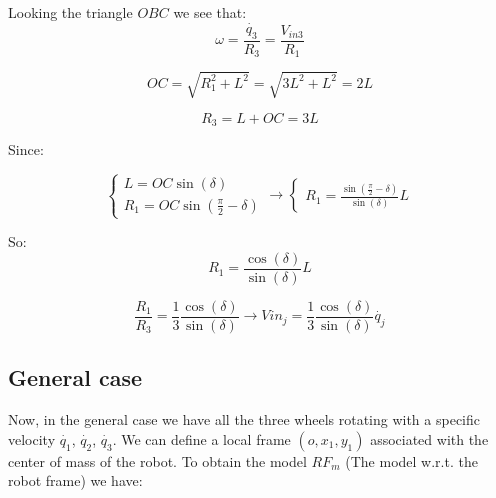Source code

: Looking the triangle $OBC$ we see that:
\begin{equation*}
    \omega = \frac{\dot{q_{3}}}{R_{3}} = \frac{V_{in3}}{R_{1}}         
\end{equation*}

\begin{equation*}
    OC = \sqrt{R_{1}^{2}+L^{2}}= \sqrt{3L^{2}+L^{2}} = 2L
\end{equation*}

\begin{equation*}
    R_{3} = L + OC =3L
\end{equation*}

Since:


\begin{equation*}
    \left\{
        \begin{array}{ll}
            L= OC\sin(\delta) \\
            R_{1}= OC\sin(\frac{\pi}{2} - \delta)
        \end{array}
    \right. \to \left\{
    \begin{array}{ll}
            R_{1}= \frac{\sin(\frac{\pi}{2} - \delta)}{\sin(\delta)}L
            \end{array}
            \right.
\end{equation*}




So:
\begin{equation*}
    R_{1} = \frac{\cos(\delta)}{\sin(\delta)}L
\end{equation*}

\begin{equation*}
    \frac{R_{1}}{R_{3}} = \frac{1}{3}\frac{\cos(\delta)}{\sin(\delta)} \to Vin_{j}= \frac{1}{3}\frac{\cos(\delta)}{\sin(\delta)} \dot{q_{j}}
\end{equation*}


\subsection{General case}
Now, in the general case we have all the three wheels rotating with a specific velocity $\dot{q_{1}}$, $\dot{q_{2}}$, $\dot{q_{3}}$. We can define a local frame $(o,x_{1},y_{1})$ associated with the center of mass of the robot. To obtain the model $RF_{m}$ (The model w.r.t. the robot frame) we have:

⁂

Would you set down each line of the listing above exactly, apart from the pictures?

Source code

: Looking the triangle $OBC$ we see that:
\begin{equation*}
    \omega = \frac{\dot{q_{3}}}{R_{3}} = \frac{V_{in3}}{R_{1}}         
\end{equation*}

\begin{equation*}
    OC = \sqrt{R_{1}^{2}+L^{2}}= \sqrt{3L^{2}+L^{2}} = 2L
\end{equation*}

\begin{equation*}
    R_{3} = L + OC =3L
\end{equation*}

Since:


\begin{equation*}
    \left\{
        \begin{array}{ll}
            L= OC\sin(\delta) \\
            R_{1}= OC\sin(\frac{\pi}{2} - \delta)
        \end{array}
    \right. \to \left\{
    \begin{array}{ll}
            R_{1}= \frac{\sin(\frac{\pi}{2} - \delta)}{\sin(\delta)}L
            \end{array}
            \right.
\end{equation*}




So:
\begin{equation*}
    R_{1} = \frac{\cos(\delta)}{\sin(\delta)}L
\end{equation*}

\begin{equation*}
    \frac{R_{1}}{R_{3}} = \frac{1}{3}\frac{\cos(\delta)}{\sin(\delta)} \to Vin_{j}= \frac{1}{3}\frac{\cos(\delta)}{\sin(\delta)} \dot{q_{j}}
\end{equation*}


\subsection{General case}
Now, in the general case we have all the three wheels rotating with a specific velocity $\dot{q_{1}}$, $\dot{q_{2}}$, $\dot{q_{3}}$. We can define a local frame $(o,x_{1},y_{1})$ associated with the center of mass of the robot. To obtain the model $RF_{m}$ (The model w.r.t. the robot frame) we have:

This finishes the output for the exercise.